Task description ▸ Each line holding the string "教思维和方法" is to be copied from the data.

Stored dataset items
- - - -
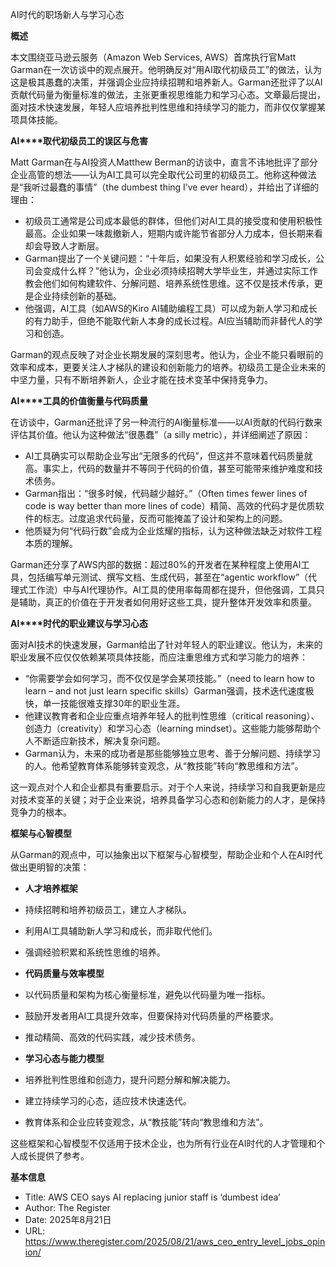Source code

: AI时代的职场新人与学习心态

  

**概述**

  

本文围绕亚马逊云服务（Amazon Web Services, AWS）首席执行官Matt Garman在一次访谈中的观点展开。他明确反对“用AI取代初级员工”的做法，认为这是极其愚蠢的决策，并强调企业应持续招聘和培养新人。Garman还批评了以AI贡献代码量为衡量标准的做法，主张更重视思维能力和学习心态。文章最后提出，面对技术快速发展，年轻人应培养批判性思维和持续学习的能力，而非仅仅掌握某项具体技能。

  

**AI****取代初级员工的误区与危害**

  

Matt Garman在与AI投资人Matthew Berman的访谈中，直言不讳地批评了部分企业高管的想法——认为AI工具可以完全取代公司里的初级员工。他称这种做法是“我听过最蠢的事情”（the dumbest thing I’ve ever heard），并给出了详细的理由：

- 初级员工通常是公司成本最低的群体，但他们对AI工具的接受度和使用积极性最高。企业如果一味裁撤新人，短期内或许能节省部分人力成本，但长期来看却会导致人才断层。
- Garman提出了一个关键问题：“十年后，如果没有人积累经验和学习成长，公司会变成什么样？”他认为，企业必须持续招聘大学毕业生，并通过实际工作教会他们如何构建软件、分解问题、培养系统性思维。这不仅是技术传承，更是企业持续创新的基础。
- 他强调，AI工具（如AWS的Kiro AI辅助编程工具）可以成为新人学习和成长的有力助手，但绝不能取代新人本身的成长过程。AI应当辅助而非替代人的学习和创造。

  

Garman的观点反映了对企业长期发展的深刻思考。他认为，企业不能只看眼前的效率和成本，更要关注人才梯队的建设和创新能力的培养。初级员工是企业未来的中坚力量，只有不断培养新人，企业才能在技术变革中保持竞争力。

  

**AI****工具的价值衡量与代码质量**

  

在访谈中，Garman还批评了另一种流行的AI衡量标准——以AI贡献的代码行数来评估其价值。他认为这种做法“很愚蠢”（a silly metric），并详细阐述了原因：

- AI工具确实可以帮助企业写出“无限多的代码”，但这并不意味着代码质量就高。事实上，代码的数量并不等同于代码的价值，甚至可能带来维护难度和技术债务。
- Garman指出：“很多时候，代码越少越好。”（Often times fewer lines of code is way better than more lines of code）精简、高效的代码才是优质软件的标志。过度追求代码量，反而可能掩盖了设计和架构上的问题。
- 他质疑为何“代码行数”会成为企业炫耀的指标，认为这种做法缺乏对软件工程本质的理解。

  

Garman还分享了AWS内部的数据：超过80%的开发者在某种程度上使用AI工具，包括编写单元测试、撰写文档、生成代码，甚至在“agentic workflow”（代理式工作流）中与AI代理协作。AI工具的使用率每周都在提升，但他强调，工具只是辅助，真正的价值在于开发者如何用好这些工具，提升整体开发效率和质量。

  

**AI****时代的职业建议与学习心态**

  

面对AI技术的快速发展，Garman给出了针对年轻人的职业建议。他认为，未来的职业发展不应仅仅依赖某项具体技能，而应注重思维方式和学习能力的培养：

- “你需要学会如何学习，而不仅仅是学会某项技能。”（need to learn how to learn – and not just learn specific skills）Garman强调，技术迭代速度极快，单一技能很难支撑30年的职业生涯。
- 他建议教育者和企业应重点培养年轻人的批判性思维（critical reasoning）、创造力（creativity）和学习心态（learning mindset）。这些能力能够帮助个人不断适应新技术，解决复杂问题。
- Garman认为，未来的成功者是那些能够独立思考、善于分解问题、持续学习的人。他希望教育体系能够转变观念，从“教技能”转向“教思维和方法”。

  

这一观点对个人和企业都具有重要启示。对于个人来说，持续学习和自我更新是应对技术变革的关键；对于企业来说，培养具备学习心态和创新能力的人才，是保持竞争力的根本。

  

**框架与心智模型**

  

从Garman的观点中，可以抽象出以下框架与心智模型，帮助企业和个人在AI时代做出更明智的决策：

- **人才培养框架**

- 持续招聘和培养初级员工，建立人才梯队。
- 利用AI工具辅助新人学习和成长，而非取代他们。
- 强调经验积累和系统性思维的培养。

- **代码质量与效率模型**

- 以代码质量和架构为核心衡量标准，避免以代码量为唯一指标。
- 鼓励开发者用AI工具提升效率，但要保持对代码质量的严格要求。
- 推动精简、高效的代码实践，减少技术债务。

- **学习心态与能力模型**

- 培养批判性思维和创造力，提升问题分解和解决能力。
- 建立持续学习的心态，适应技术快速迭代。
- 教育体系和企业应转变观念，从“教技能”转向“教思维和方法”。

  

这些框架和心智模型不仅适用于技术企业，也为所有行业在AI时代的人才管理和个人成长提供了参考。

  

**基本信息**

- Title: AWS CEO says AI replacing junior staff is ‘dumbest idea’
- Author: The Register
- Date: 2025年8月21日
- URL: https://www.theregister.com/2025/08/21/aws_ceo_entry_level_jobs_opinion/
- - - -
Response for this exercise ▸
- Garman认为，未来的成功者是那些能够独立思考、善于分解问题、持续学习的人。他希望教育体系能够转变观念，从“教技能”转向“教思维和方法”。
- 教育体系和企业应转变观念，从“教技能”转向“教思维和方法”。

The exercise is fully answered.